[bbc] Add support for videos in news articles embedded with data-playable
authorSergey M․ <dstftw@gmail.com>
Sat, 10 Oct 2015 14:34:06 +0000 (20:34 +0600)
committerSergey M․ <dstftw@gmail.com>
Sat, 10 Oct 2015 15:37:23 +0000 (21:37 +0600)
youtube_dl/extractor/bbc.py

index cc2f6fed2ccd6ec4b0747fb2f45df4fbf3841e77..b2b39ff212ce5f1a3bbb01b946151ea0c03cc522 100644 (file)
@@ -11,6 +11,7 @@ from ..utils import (
     int_or_none,
     parse_duration,
     parse_iso8601,
+    unescapeHTML,
 )
 from ..compat import compat_HTTPError
 
@@ -682,6 +683,21 @@ class BBCIE(BBCCoUkIE):
             [r'data-video-player-vpid="([\da-z]{8})"',
              r'<param[^>]+name="externalIdentifier"[^>]+value="([\da-z]{8})"'],
             webpage, 'vpid', default=None)
+
+        duration = None
+        if not programme_id:
+            # single video in news article embedded with data-playable (e.g.
+            # http://www.bbc.com/news/world-us-canada-34473351)
+            data_playable = self._parse_json(
+                unescapeHTML(self._search_regex(
+                    r'data-playable="({.+?})"', webpage, 'data playable', default='{}')),
+                programme_id, fatal=False)
+            if data_playable:
+                items = data_playable.get('settings', {}).get('playlistObject', {}).get('items')
+                if items and isinstance(items, list):
+                    duration = int_or_none(items[0].get('duration'))
+                    programme_id = items[0].get('vpid')
+
         if programme_id:
             formats, subtitles = self._download_media_selector(programme_id)

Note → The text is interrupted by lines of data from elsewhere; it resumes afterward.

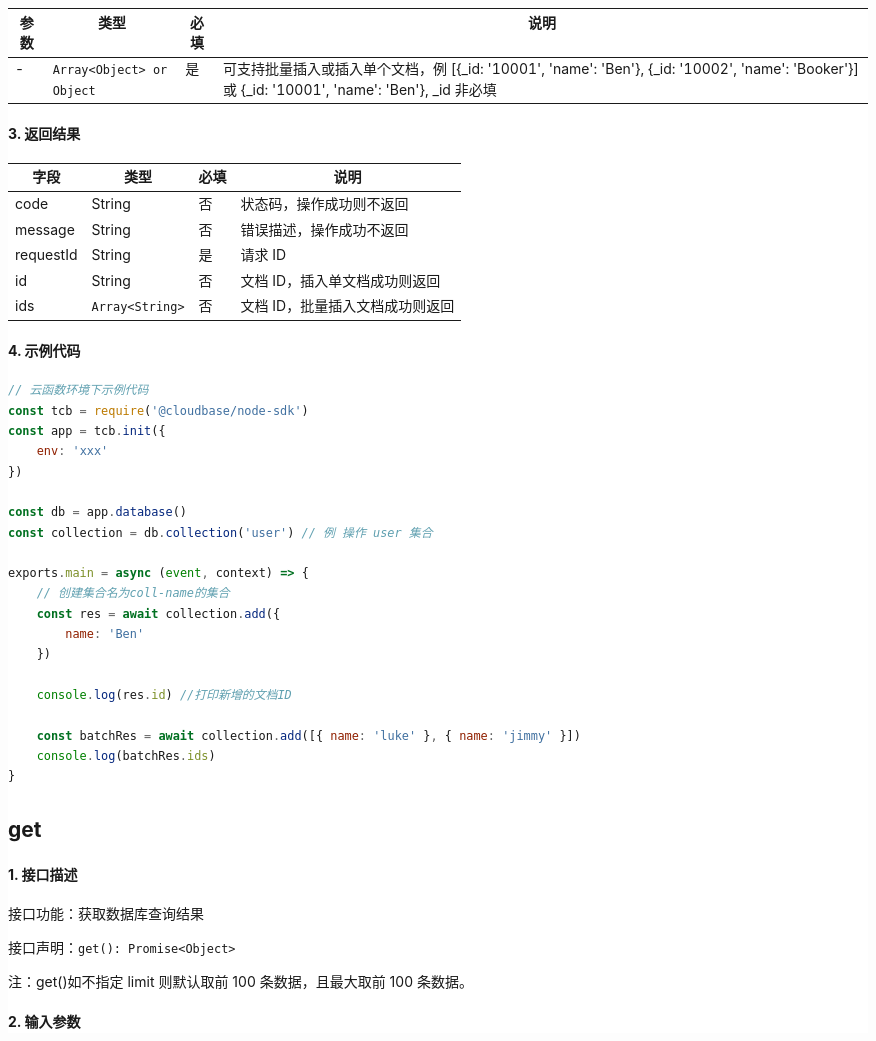 | 参数 | 类型                      | 必填 | 说明                                                                                                                                                |
| ---- | ------------------------- | ---- | --------------------------------------------------------------------------------------------------------------------------------------------------- |
| -    | `Array<Object> or Object` | 是   | 可支持批量插入或插入单个文档，例 [{\_id: '10001', 'name': 'Ben'}, {\_id: '10002', 'name': 'Booker'}] 或 {\_id: '10001', 'name': 'Ben'}, \_id 非必填 |

#### 3. 返回结果

| 字段      | 类型            | 必填 | 说明                            |
| --------- | --------------- | ---- | ------------------------------- |
| code      | String          | 否   | 状态码，操作成功则不返回        |
| message   | String          | 否   | 错误描述，操作成功不返回        |
| requestId | String          | 是   | 请求 ID                         |
| id        | String          | 否   | 文档 ID，插入单文档成功则返回   |
| ids       | `Array<String>` | 否   | 文档 ID，批量插入文档成功则返回 |

#### 4. 示例代码

```js
// 云函数环境下示例代码
const tcb = require('@cloudbase/node-sdk')
const app = tcb.init({
    env: 'xxx'
})

const db = app.database()
const collection = db.collection('user') // 例 操作 user 集合

exports.main = async (event, context) => {
    // 创建集合名为coll-name的集合
    const res = await collection.add({
        name: 'Ben'
    })

    console.log(res.id) //打印新增的文档ID

    const batchRes = await collection.add([{ name: 'luke' }, { name: 'jimmy' }])
    console.log(batchRes.ids)
}
```

## get

#### 1. 接口描述

接口功能：获取数据库查询结果

接口声明：`get(): Promise<Object>`

注：get()如不指定 limit 则默认取前 100 条数据，且最大取前 100 条数据。

#### 2. 输入参数
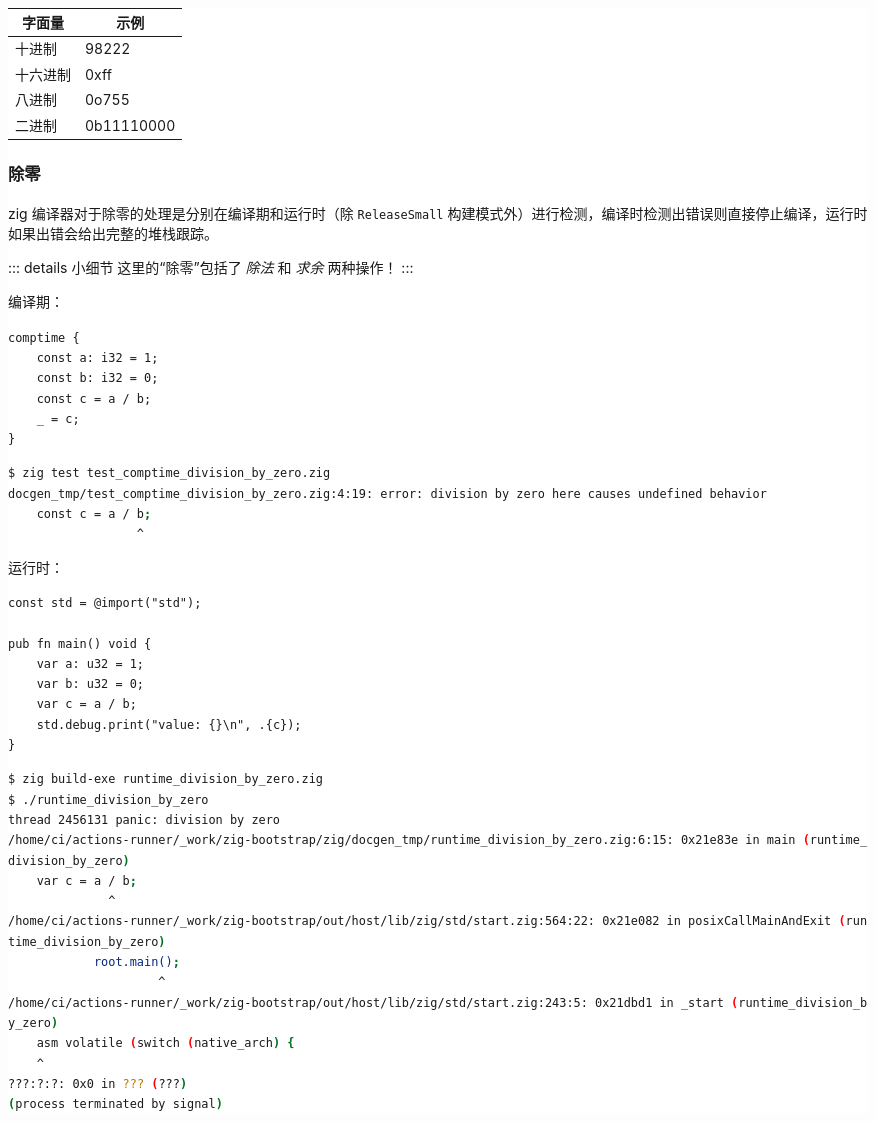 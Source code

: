 | 字面量   | 示例       |
| -------- | ---------- |
| 十进制   | 98222      |
| 十六进制 | 0xff       |
| 八进制   | 0o755      |
| 二进制   | 0b11110000 |

### 除零

zig 编译器对于除零的处理是分别在编译期和运行时（除 `ReleaseSmall` 构建模式外）进行检测，编译时检测出错误则直接停止编译，运行时如果出错会给出完整的堆栈跟踪。

::: details 小细节
这里的“除零”包括了 _除法_ 和 _求余_ 两种操作！
:::

编译期：

```zig
comptime {
    const a: i32 = 1;
    const b: i32 = 0;
    const c = a / b;
    _ = c;
}
```

```sh
$ zig test test_comptime_division_by_zero.zig
docgen_tmp/test_comptime_division_by_zero.zig:4:19: error: division by zero here causes undefined behavior
    const c = a / b;
                  ^
```

运行时：

```zig
const std = @import("std");

pub fn main() void {
    var a: u32 = 1;
    var b: u32 = 0;
    var c = a / b;
    std.debug.print("value: {}\n", .{c});
}
```

```sh
$ zig build-exe runtime_division_by_zero.zig
$ ./runtime_division_by_zero
thread 2456131 panic: division by zero
/home/ci/actions-runner/_work/zig-bootstrap/zig/docgen_tmp/runtime_division_by_zero.zig:6:15: 0x21e83e in main (runtime_division_by_zero)
    var c = a / b;
              ^
/home/ci/actions-runner/_work/zig-bootstrap/out/host/lib/zig/std/start.zig:564:22: 0x21e082 in posixCallMainAndExit (runtime_division_by_zero)
            root.main();
                     ^
/home/ci/actions-runner/_work/zig-bootstrap/out/host/lib/zig/std/start.zig:243:5: 0x21dbd1 in _start (runtime_division_by_zero)
    asm volatile (switch (native_arch) {
    ^
???:?:?: 0x0 in ??? (???)
(process terminated by signal)
``` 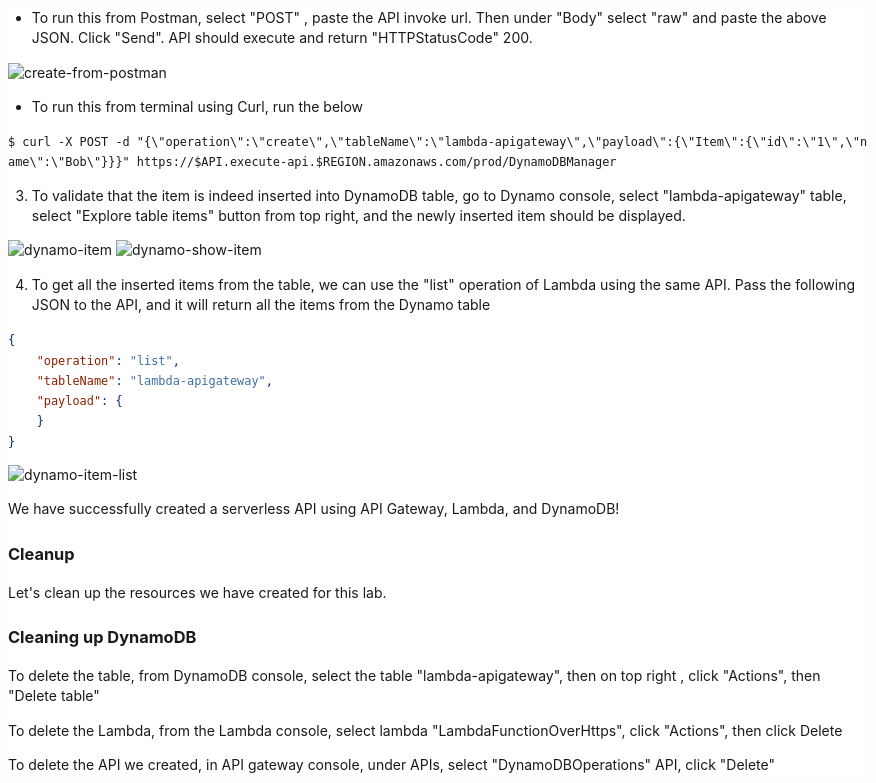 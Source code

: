 * To run this from Postman, select "POST" , paste the API invoke url. Then under "Body" select "raw" and paste the above JSON. Click "Send". API should execute and return "HTTPStatusCode" 200.

![create-from-postman](https://github.com/user-attachments/assets/da25c91b-875f-48e5-8cd8-b22cd6feceb2)

* To run this from terminal using Curl, run the below
```
$ curl -X POST -d "{\"operation\":\"create\",\"tableName\":\"lambda-apigateway\",\"payload\":{\"Item\":{\"id\":\"1\",\"name\":\"Bob\"}}}" https://$API.execute-api.$REGION.amazonaws.com/prod/DynamoDBManager
```

3. To validate that the item is indeed inserted into DynamoDB table, go to Dynamo console, select "lambda-apigateway" table, select "Explore table items" button from top right, and the newly inserted item should be displayed.

<img width="1440" height="645" alt="dynamo-item" src="https://github.com/user-attachments/assets/c19918a0-be84-4aa6-ba1f-63cae52ccd27" />

<img width="1440" height="659" alt="dynamo-show-item" src="https://github.com/user-attachments/assets/19fd1a8e-04c4-4217-994b-e606c5bb5d21" />

4. To get all the inserted items from the table, we can use the "list" operation of Lambda using the same API. Pass the following JSON to the API, and it will return all the items from the Dynamo table
```json
{
    "operation": "list",
    "tableName": "lambda-apigateway",
    "payload": {
    }
}
```

<img width="899" height="435" alt="dynamo-item-list" src="https://github.com/user-attachments/assets/0e14214f-9ad0-4aa4-a5ff-04f259272ebf" />

We have successfully created a serverless API using API Gateway, Lambda, and DynamoDB!


### Cleanup
Let's clean up the resources we have created for this lab.

### Cleaning up DynamoDB
To delete the table, from DynamoDB console, select the table "lambda-apigateway", then on top right , click "Actions", then "Delete table"

To delete the Lambda, from the Lambda console, select lambda "LambdaFunctionOverHttps", click "Actions", then click Delete

To delete the API we created, in API gateway console, under APIs, select "DynamoDBOperations" API, click "Delete"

             self._sort_formats(formats)
@@ -699,6 +715,7 @@ class BBCIE(BBCCoUkIE):
                 'title': title,
                 'description': description,
                 'timestamp': timestamp,
+                'duration': duration,
                 'formats': formats,
                 'subtitles': subtitles,
             }